--- Exercise objective ---
Return, from the lines below, each one that includes the word "navigation".

Stored data:
::::::::

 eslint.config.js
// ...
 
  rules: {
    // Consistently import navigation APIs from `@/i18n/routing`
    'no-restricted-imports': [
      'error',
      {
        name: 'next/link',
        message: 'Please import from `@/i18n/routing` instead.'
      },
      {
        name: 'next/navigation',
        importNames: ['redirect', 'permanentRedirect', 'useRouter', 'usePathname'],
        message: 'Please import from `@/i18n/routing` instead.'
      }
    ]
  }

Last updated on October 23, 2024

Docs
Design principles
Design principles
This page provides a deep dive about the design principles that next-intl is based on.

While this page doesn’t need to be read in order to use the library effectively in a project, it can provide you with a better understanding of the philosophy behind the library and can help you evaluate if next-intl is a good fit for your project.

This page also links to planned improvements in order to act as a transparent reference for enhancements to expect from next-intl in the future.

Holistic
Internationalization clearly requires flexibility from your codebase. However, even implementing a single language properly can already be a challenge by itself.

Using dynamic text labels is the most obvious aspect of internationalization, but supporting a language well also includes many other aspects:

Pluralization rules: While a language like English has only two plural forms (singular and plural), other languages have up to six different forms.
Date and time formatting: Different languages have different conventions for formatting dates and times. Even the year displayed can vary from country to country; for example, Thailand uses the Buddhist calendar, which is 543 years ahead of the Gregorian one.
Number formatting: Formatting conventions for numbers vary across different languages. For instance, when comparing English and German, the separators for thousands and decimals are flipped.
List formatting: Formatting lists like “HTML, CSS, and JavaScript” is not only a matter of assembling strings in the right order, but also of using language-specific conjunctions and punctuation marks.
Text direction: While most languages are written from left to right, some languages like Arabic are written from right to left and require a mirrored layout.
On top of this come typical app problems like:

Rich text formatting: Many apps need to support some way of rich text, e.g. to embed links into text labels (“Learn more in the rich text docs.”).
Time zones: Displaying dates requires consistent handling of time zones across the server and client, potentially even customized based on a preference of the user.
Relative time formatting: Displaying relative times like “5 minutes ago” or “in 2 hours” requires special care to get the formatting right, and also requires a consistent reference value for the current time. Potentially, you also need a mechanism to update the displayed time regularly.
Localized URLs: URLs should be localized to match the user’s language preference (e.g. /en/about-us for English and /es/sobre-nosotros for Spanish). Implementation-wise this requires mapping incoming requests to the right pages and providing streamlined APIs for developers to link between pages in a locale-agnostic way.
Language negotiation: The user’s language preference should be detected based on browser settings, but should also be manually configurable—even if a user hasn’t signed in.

::::::::

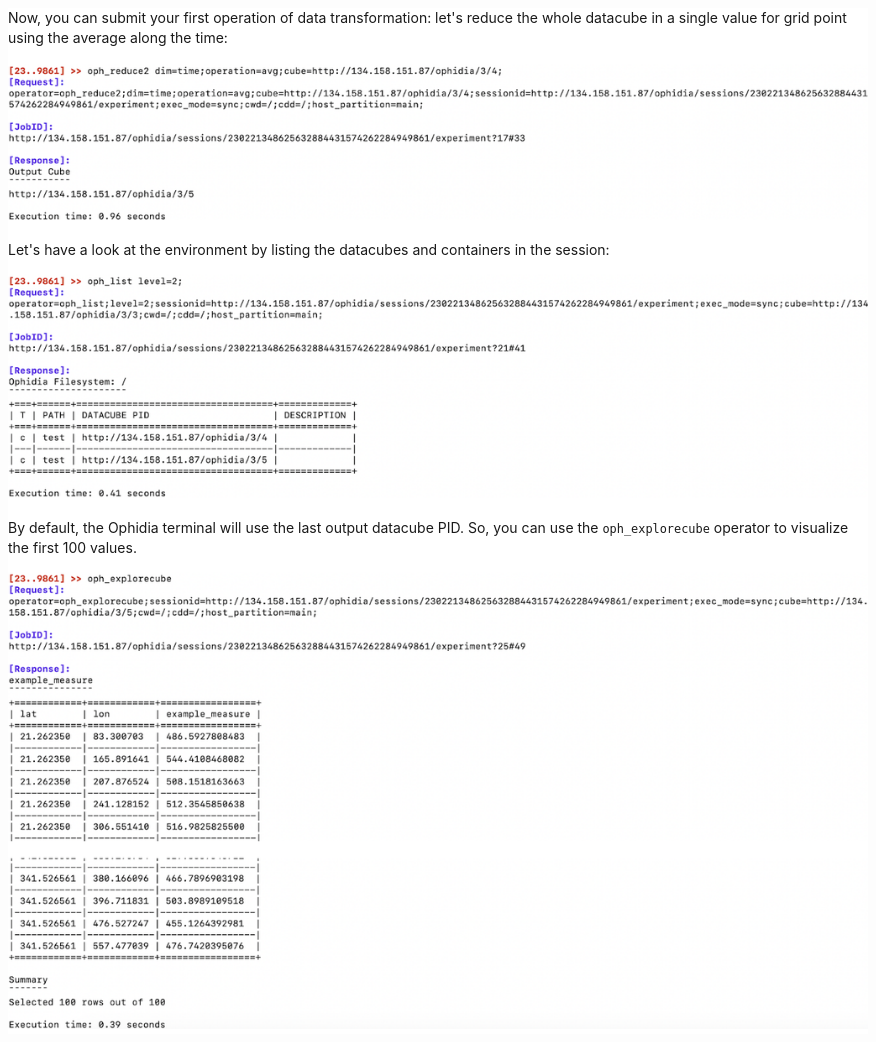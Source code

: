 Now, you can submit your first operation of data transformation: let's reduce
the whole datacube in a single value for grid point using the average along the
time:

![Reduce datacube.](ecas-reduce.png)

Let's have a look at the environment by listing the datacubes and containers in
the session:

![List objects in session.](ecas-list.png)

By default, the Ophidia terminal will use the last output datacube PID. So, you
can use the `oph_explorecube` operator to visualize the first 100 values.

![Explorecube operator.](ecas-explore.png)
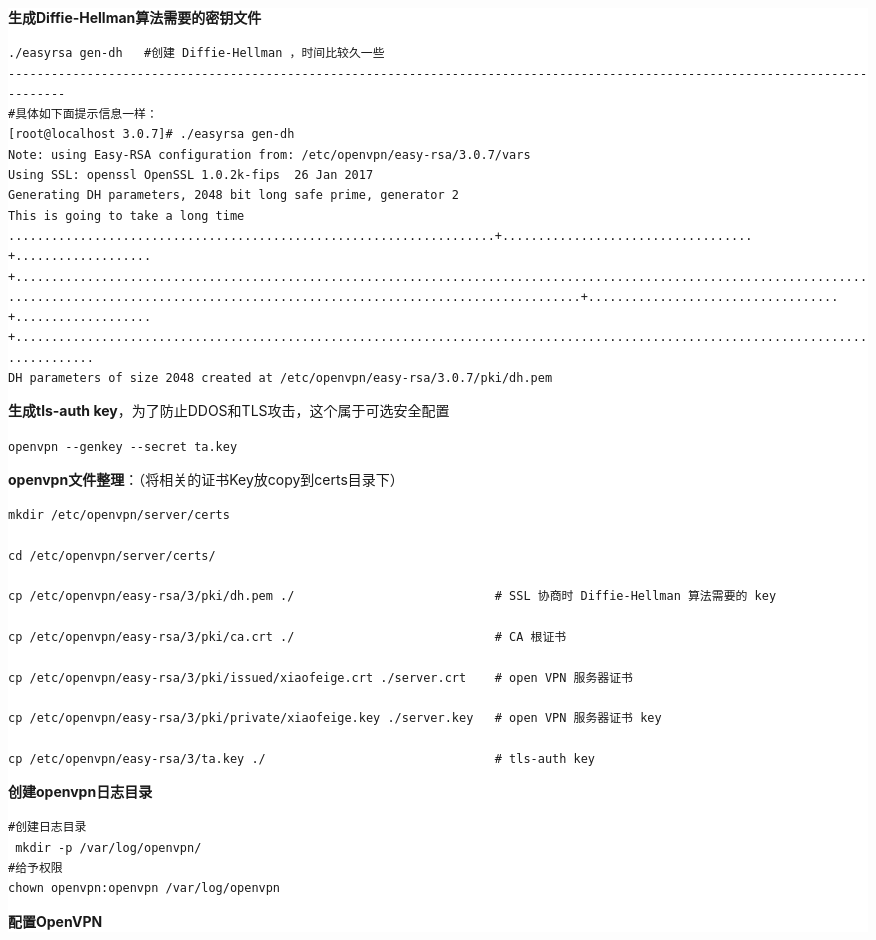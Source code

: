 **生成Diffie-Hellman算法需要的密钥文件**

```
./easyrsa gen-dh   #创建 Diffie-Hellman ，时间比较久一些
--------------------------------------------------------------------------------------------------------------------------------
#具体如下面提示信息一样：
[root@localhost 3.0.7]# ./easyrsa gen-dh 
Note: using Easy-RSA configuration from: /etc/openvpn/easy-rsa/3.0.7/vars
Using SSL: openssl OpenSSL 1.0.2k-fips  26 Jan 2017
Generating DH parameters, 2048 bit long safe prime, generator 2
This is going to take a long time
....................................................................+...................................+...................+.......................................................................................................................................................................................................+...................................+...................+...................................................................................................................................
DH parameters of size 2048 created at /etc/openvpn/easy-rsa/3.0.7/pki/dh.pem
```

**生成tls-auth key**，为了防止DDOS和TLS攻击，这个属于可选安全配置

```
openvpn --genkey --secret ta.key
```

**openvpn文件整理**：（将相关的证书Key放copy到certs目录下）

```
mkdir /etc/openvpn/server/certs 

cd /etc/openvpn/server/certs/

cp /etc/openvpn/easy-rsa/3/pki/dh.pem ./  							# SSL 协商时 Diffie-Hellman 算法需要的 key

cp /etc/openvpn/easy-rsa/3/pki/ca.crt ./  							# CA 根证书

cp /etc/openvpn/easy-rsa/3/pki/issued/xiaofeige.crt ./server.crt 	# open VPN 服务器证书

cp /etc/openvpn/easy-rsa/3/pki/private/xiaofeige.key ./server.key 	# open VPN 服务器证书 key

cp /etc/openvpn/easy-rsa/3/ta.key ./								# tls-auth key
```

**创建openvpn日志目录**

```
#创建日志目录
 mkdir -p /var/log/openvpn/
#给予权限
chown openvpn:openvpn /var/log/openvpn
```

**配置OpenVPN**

::::::::

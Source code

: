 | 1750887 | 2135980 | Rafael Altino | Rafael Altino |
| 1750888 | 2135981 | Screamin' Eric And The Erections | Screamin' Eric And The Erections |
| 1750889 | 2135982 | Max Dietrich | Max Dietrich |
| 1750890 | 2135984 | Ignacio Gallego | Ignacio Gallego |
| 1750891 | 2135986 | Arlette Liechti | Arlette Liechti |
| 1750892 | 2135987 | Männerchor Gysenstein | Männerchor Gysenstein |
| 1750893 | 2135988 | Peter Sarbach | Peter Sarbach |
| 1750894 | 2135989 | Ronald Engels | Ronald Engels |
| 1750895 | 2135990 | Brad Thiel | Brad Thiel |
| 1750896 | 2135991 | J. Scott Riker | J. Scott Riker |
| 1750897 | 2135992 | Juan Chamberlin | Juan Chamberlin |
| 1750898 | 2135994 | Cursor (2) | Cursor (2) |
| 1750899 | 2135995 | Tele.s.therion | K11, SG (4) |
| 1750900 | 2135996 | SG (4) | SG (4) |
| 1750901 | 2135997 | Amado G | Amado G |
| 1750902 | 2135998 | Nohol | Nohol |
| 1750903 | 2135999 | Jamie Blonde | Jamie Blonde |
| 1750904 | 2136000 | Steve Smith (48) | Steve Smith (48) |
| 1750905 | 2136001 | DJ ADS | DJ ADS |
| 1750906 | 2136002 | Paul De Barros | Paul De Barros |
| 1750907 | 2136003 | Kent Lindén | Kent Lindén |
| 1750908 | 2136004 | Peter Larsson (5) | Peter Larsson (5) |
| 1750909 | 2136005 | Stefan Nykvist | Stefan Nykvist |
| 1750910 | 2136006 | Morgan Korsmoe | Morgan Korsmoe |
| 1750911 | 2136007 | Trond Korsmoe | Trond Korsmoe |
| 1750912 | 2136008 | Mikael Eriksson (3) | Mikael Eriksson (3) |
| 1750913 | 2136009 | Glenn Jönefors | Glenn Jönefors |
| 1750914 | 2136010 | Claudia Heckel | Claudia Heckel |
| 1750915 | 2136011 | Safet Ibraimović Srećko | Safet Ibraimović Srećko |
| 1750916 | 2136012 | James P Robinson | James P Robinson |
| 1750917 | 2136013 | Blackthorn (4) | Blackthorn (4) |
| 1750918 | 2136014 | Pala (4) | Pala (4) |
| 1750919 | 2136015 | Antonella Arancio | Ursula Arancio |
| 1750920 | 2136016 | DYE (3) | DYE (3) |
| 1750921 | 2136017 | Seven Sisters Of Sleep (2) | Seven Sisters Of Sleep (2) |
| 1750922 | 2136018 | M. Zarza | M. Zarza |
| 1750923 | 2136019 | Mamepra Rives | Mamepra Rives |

::::::::

--- Result for this exercise ---
    // Consistently import navigation APIs from `@/i18n/routing`
        name: 'next/navigation',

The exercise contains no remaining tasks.